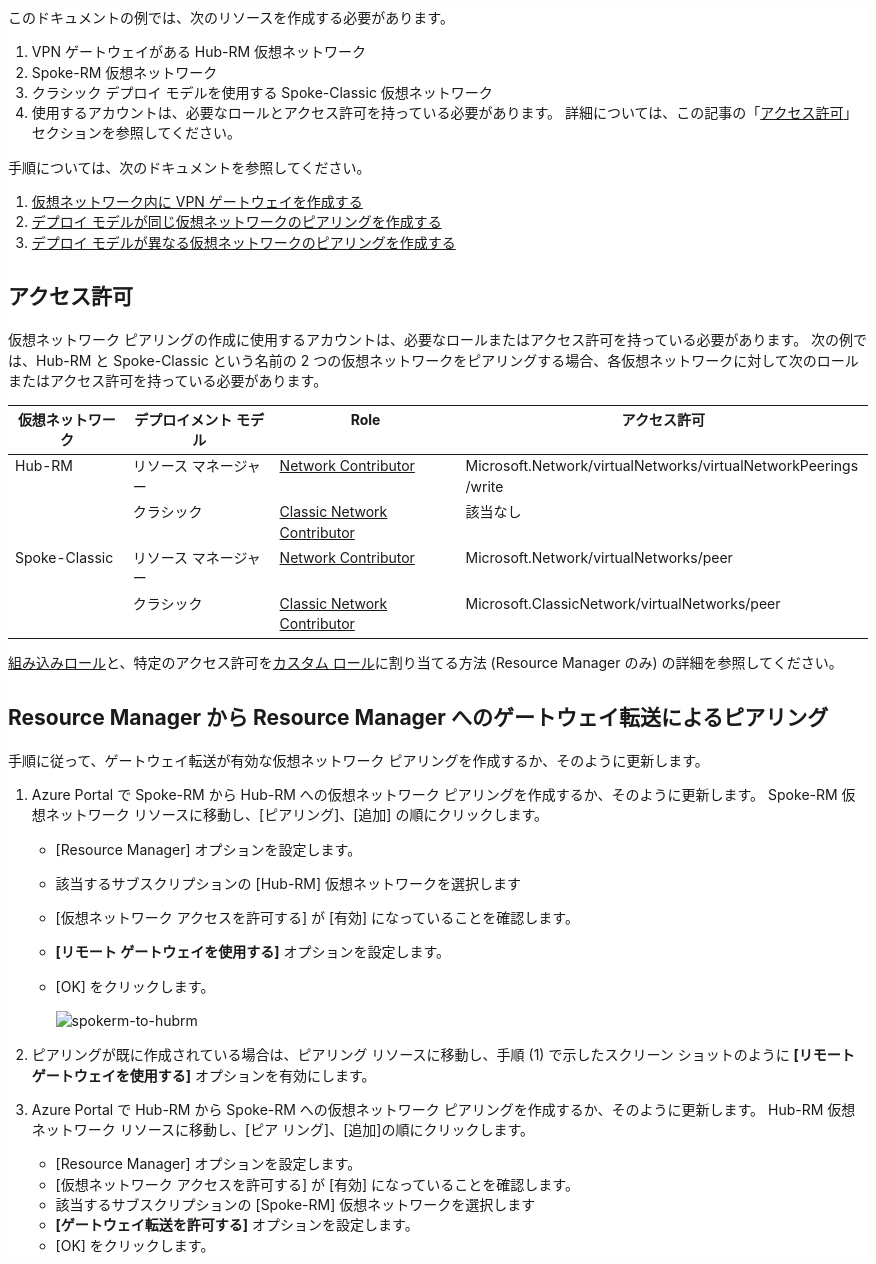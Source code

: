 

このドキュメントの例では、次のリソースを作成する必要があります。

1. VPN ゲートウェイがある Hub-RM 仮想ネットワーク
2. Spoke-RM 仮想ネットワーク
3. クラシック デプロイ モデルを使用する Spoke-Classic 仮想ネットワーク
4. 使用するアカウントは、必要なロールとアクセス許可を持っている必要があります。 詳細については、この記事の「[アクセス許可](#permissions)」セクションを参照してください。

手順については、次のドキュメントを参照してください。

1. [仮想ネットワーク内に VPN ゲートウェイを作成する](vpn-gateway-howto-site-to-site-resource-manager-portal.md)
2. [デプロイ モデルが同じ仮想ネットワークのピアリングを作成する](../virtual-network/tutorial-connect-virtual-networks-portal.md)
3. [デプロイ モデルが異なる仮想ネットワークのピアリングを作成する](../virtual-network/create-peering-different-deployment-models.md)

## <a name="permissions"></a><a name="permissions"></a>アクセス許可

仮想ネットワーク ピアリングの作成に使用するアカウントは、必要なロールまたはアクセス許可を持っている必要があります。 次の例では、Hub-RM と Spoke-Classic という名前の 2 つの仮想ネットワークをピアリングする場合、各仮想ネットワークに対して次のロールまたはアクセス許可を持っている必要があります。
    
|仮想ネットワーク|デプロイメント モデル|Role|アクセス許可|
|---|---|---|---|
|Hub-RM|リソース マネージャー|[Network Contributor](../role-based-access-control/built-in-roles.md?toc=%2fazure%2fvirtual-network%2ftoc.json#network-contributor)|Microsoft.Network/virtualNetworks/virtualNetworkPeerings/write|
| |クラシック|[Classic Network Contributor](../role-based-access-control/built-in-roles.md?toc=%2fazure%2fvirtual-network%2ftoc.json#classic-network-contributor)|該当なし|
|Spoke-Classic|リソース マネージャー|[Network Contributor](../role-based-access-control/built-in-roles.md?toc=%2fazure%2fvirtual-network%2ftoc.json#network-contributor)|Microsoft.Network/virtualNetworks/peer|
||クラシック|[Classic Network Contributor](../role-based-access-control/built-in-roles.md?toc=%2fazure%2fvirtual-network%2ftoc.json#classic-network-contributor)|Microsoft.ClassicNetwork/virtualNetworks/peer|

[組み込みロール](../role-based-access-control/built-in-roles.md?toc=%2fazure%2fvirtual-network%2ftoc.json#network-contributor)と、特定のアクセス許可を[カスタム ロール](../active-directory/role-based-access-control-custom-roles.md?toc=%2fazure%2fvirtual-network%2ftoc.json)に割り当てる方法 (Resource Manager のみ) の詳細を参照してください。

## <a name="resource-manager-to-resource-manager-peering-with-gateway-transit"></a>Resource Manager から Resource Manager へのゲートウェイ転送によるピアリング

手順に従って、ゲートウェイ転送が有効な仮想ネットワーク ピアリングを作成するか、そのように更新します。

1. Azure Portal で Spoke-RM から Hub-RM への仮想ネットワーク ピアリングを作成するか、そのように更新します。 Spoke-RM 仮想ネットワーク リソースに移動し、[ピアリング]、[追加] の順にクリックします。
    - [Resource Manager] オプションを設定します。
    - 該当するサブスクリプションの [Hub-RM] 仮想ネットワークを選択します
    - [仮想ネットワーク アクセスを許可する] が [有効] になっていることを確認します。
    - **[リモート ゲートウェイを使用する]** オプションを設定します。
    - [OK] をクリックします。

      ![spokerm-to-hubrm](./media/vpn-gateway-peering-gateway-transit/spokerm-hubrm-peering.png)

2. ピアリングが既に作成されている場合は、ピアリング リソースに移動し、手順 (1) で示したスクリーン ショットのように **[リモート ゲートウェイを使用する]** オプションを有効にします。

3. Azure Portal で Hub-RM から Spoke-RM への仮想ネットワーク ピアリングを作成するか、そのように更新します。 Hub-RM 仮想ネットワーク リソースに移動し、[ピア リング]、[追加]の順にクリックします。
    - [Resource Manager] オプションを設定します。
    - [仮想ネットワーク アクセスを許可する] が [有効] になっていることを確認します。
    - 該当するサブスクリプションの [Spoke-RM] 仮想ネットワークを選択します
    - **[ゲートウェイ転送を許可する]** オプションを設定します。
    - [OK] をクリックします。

-.-.-

### WORK TO COMPLETE:
Go through the entries and report every line with the string "name".

### SOLUTION TO THIS TASK:
## <a name="permissions"></a><a name="permissions"></a>アクセス許可
## <a name="resource-manager-to-resource-manager-peering-with-gateway-transit"></a>Resource Manager から Resource Manager へのゲートウェイ転送によるピアリング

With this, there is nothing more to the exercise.